Tris's initiation day should have been marked by celebration and victory with her chosen faction; instead, the day ended with unspeakable horrors. War now looms as conflict between the factions and their ideologies grows. And in times of war, sides must be chosen, secrets will emerge, and choices will become even more irrevocable—and even more powerful. Transformed by her own decisions but also by haunting grief and guilt, radical new discoveries, and shifting relationships, Tris must fully embrace her Divergence, even if she does not know what she may lose by doing so.
New York Times bestselling author Veronica Roth's much-anticipated second book of the dystopian Divergent series is another intoxicating thrill ride of a story, rich with hallmark twists, heartbreaks, romance, and powerful insights about human nature.
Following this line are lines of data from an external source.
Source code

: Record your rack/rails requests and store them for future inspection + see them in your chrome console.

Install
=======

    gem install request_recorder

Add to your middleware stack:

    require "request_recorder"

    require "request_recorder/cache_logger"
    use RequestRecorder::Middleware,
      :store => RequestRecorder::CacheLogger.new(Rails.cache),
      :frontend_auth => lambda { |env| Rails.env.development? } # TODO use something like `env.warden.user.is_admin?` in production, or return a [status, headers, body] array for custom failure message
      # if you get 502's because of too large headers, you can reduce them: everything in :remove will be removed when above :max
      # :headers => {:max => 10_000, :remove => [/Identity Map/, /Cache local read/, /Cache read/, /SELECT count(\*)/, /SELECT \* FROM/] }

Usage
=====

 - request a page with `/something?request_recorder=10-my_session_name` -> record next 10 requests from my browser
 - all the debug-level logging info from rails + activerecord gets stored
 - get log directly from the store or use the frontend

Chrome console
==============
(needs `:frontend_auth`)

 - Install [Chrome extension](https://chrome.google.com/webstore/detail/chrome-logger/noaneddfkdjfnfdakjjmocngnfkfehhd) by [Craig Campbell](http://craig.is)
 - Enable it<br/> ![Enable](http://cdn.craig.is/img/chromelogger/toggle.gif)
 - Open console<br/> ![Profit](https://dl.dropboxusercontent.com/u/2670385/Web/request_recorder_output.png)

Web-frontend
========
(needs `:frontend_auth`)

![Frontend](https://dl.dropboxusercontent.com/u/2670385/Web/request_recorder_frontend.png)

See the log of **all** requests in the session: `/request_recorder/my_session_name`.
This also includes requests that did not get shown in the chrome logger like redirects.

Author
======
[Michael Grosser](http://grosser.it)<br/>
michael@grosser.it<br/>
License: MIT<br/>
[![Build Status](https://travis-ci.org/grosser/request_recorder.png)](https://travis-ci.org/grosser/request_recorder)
I want to start off by saying that I liked this book, but not as much as the first and I often found myself frustrated.
Reading Insurgent was like reading Matrix meets One Flew Over The Cuckoo's Nest meets (insert hormones here).
Warning: This might be a bit spoilerish so skim.
Trish is dealing with the death of her parents, the death of one of her best friends, and the very real war between the factions that will soon be at their front step. Like Divergent, I found that there really wasn’t anything overly special about the book. It was nice story telling. Many complained about the holes in the plot and I had mentioned in my review of Divergent that I was sure these holes would be filled in Insurgent. For the most part they were.
What I didn’t like:
I got a bit tired of Tris wanting to feel up on Four. We get it Tris. You LIKE him. A LOT. You LOVE him. A LOT. It was just a bit much. Tris wishing she was pressed even closer to Four was a bit much in the most random moments and awkward moments (like when people are shooting at them).
For most of the book we have Four stressing how messed up Tris is and how she puts herself in danger needlessly. Personally, I felt as if Veronica Roth wanted to convince me that Tris was mentally unstable. Ok, I felt like Veronica Roth wanted to force feed me the fact that Tris was mentally unstable. I didn’t feel as if she was. Sorry, I didn’t. I felt that she was dealing with losing her entire family, struggling with being a Divergent and what that meant, and finally that she was simply acting like someone who was in a war. Four felt that she would put herself in danger to help others but isn’t that in her nature because she is Abnegation? Why was that so hard to understand? Why was she mentally unstable because she was selfless? You spent the first book telling us what it meant to be an Abnegation member and as a Divergent she is partial to those qualities and the moment she acts upon it she’s chastised for it? Again, she is allowed to be off when it came to dealing with the death of her parents because she really hasn’t been able to.
What I did like:
For the most part I liked how the story unfolded. I liked those moments of tenderness that were shared between Tris and Four. I liked when Tris told Four off at the end. I liked that Tris admitted to not being able to keep it together because she felt this great loss for her parents. I like how different Tris is.
The ending wasn’t as big of a twist as some have been squeeing about. BTW, a few things happened in the ending and neither of it was squee worthy. The cliffhanger was an awkward cliffhanger that didn’t make much sense and will leave you asking a bunch more questions based on what was revealed as fact.